Maternal Smoking during Pregnancy and Its Impact on Postnatal NeurodevelopmentCristina Manzano1, Maria Hernández Castellano1, Lucia Roman1, Marta Astals1, Adriana Bastons Compta1 and Oscar Garcia Algar1,2*
- *Corresponding Author:
- Oscar Garcia Algar
Paediatrics Unit, Hospital del Mar
E-mail: [email protected]
Received date: August 22, 2016; Accepted date: September 19, 2016; Published date: September 26, 2016
Citation: Manzano C, Hernández Castellano M, Roman L, Astals M, Compta BA, et al. (2016) Maternal Smoking during Pregnancy and Its Impact on Postnatal Neurodevelopment. Clinics Mother Child Health 13:249. doi: 10.4172/2090-7214.1000249
Copyright: © 2016 Manzano C, et al. This is an open-access article distributed under the terms of the Creative Commons Attribution License, which permits unrestricted use, distribution, and reproduction in any medium, provided the original author and source are credited.
Background: Nicotine from maternal active smoking or environmental tobacco smoke (ETS) is still the most prevalent substance of abuse during pregnancy in industrialized countries. The negative effects of exposure to tobacco smoke on foetus development have been widely described: impaired foetal growth and increased risks for gestational and perinatal outcomes.
Objective: The aim of this review was to provide an overview on prenatal nicotine exposure and its behavioral and neurodevelopmental deleterious effects in new-borns and children.
Method: We searched MEDLINE and EMBASE for articles catalogued between 1992 and 2015. We identified relevant published studies that assessed the association between maternal smoking and neurodevelopment deleterious effects in offspring. From 33 citations, a total of 17 studies were included.
Results: Literature definitively supports a strong association between exposed new-borns and signs of stress and neonatal withdrawal symptoms.
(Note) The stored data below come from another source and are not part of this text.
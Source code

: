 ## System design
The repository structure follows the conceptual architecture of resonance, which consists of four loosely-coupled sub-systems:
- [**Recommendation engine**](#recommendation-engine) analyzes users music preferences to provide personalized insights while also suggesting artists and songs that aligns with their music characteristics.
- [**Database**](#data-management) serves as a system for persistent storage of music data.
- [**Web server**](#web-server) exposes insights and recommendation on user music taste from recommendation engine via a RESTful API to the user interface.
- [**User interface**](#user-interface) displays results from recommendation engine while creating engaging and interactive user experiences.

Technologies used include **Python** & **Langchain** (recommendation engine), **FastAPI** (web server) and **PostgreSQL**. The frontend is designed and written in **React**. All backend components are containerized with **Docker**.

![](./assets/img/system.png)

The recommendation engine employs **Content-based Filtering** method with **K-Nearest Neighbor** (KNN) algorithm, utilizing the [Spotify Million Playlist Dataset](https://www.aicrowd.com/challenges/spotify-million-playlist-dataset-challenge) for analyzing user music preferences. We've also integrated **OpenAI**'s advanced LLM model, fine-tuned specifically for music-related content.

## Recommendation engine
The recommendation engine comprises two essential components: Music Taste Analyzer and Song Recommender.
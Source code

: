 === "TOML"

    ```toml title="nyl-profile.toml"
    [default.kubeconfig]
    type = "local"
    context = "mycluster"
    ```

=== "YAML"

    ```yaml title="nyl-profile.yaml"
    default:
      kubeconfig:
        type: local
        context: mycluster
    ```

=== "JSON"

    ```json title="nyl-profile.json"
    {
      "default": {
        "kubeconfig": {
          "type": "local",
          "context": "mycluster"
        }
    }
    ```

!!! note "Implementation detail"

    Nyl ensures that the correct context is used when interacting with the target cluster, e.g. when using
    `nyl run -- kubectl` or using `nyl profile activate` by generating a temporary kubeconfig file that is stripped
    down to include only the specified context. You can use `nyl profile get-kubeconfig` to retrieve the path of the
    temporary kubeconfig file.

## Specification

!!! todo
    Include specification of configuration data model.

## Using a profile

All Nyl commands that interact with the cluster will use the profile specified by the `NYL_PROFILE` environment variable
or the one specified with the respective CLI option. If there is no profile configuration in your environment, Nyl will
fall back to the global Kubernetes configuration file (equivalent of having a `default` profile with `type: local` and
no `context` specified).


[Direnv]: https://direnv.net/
Furthermore, an association between exposure to nicotine and attention-deficit/ hyperactivity disorder (ADHD) in children has been reported in many studies, as well as a wide range of externalizing outcomes, especially rule-breaking and aggressive behaviour, with increased risk of conduct disorders and crime.
Conclusions: It is necessary to follow up children with prenatal exposure to ETS in order to detect neurodevelopment effects during childhood. We also recommend the implementation of campaigns to avoid smoking in pregnant women, with structured medical advice and protection of pregnant women and children from ETS.